Until then, the narrative is largely concerned with the affairs and the abstrusely erudite conversation of two of its employees, Walter Eastman and his preternaturally bright protege Gideon Chase. Their language reminded me of Sir Walter Scott, who coincidentally died in 1832, the year in which the book opens.
From there the story of the first Opium War up to the occupation by Britain of Hong Kong is told in a jumble of often conflicting narratives, largely in verbose articles in rival ruminative newspapers – the Monitor, voice of opium traders, and Eastman’s gossipy Bulletin, a more liberal publication given to articles explaining Chinese customs.
The contrast between the two calls into question where truth is to be found in historical sources, an issue that finds a parallel in the debate between Eastman, an early pioneer of photography, and the artist Harry O’Rourke about the comparative reliabilities of their respective crafts in the representation of events – the former limited by time and space, the latter a product of creative sensibility.
An early essay by Chase for the Bulletin compares Western and Chinese literature, the timeless character of the latter determined, he argues, by a grammar without a past tense. That helps to explain the unusual style of Timothy Mo’s novel which includes many passages – how to construct a Daguerreotype, the death of Pushkin, a new asylum in America for the insane – that have no significance for the progress of the plot.
And after much of the first third of the book has described a blossoming romance between Eastman and the trader’s niece Alice Remington, she disappears almost completely.

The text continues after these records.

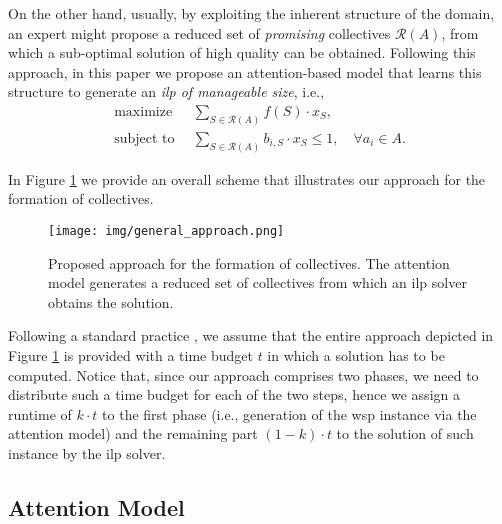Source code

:\documentclass{article}
\theoremstyle{definition}
\begin{document}
On the other hand, usually, by exploiting the inherent structure of the domain, an expert might propose a reduced set of \emph{promising} collectives $\mathcal{R}(A)$, from which a sub-optimal solution of high quality can be obtained.
Following this approach, in this paper we propose an attention-based model that learns this structure to generate an  \emph{\gls{ilp} of manageable size}, i.e.,  
\begin{equation}\label{rILP}
\begin{aligned}
    \mbox{maximize} \enspace & \sum_{S \in \mathcal{R}(A)} f(S) \cdot x_S,\\
    \mbox{subject to} \enspace & \sum_{S \in \mathcal{R}(A)} b_{i,S} \cdot x_S \leq 1, \quad  \forall a_i \in A.
\end{aligned}
\end{equation}

In Figure \ref{general_approach} we provide an overall scheme that illustrates our approach for the formation of collectives.

\begin{figure}[ht]
    \centering
    \texttt{[image: img/general\_approach.png]}
    \caption{Proposed approach for the formation of collectives. The attention model generates a reduced set of collectives from which an \gls{ilp} solver obtains the solution.}
    \label{general_approach}
\end{figure}

Following a standard practice \cite{bistaffa2019computational}, we assume that the entire approach depicted in Figure \ref{general_approach} is provided with a time budget $t$ in which a solution has to be computed.
Notice that, since our approach comprises two phases, we need to distribute such a time budget for each of the two steps, hence we assign a runtime of  $k \cdot t$ to the first phase (i.e., generation of the \gls{wsp} instance via the attention model) and the remaining part $(1 - k) \cdot t$ to the solution of such instance by the \gls{ilp} solver.

\subsection{Attention Model}

\end{document}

I found many of the digressions enlightening and interesting, giving a sense of the quotidian and irrelevancies of life among these expatriate communities, but the style is for the most part extremely long-winded.
Eastman, Chase, O’Rourke and Alice apart, a few other characters emerge as distinct personalities, the rough-spoken New Yorker Ridley, the Portuguese priest Ribiero, but there is not a single native apart from brief appearances by the enigmatic Ow with his arcane beliefs.

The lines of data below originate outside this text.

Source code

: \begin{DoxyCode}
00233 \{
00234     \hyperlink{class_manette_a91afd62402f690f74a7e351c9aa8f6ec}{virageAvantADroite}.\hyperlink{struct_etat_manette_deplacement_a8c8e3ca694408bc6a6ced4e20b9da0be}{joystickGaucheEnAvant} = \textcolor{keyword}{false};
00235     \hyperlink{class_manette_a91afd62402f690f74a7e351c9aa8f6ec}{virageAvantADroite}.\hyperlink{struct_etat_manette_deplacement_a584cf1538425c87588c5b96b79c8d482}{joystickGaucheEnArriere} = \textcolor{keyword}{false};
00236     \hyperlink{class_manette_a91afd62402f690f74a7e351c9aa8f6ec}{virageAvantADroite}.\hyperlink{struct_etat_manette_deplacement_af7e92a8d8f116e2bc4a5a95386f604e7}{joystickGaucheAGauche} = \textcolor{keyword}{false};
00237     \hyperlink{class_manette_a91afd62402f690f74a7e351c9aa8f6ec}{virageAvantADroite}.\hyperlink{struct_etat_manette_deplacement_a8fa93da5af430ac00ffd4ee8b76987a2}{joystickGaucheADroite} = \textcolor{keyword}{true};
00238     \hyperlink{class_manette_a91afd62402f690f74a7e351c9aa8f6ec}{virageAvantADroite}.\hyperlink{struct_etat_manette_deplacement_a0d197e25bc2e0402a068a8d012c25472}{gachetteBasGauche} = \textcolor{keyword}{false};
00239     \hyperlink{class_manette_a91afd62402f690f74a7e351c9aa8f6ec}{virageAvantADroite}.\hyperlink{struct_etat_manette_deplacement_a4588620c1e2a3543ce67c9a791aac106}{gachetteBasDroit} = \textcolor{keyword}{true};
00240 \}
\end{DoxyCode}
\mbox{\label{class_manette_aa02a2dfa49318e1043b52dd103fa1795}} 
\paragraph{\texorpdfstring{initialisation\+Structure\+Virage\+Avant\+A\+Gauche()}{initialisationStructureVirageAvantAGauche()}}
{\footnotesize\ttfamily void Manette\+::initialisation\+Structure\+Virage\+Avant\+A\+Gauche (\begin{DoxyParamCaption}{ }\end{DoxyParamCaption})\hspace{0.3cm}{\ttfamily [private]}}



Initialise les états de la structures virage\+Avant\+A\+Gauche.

Mo is brilliant however in capturing the quality of water and rain, of the teaming life of the Pearl River leading to Canton, and the scenes of marine battle, of what was to become known as gunboat diplomacy, of the one-sided assault on Chinese forts and the cruelties imposed particularly by Britain’s Indian sepoys are easily the best in the book.
Mo pitches his novel between history and fiction, blurring the distinction in a bogus appendix, supposedly from a 1935 gazetteer that mixes historically accurate biographies, Hong Kong founder Sir Charles Elliott for example, with his own inventions. Eastman does not appear, but Mo mischievously gives him the name of the founder of Eastman Kodak.
Chase is a fiction – at least under that name – but is the closest we have to a reliable narrator. What was to be the long-term outcome of these events? Of the Chinese, he remarks, “once roused .. would constitute a most formidable foe” and he has the last word too, that all ends “with the death of all the actors, ourselves among the number.”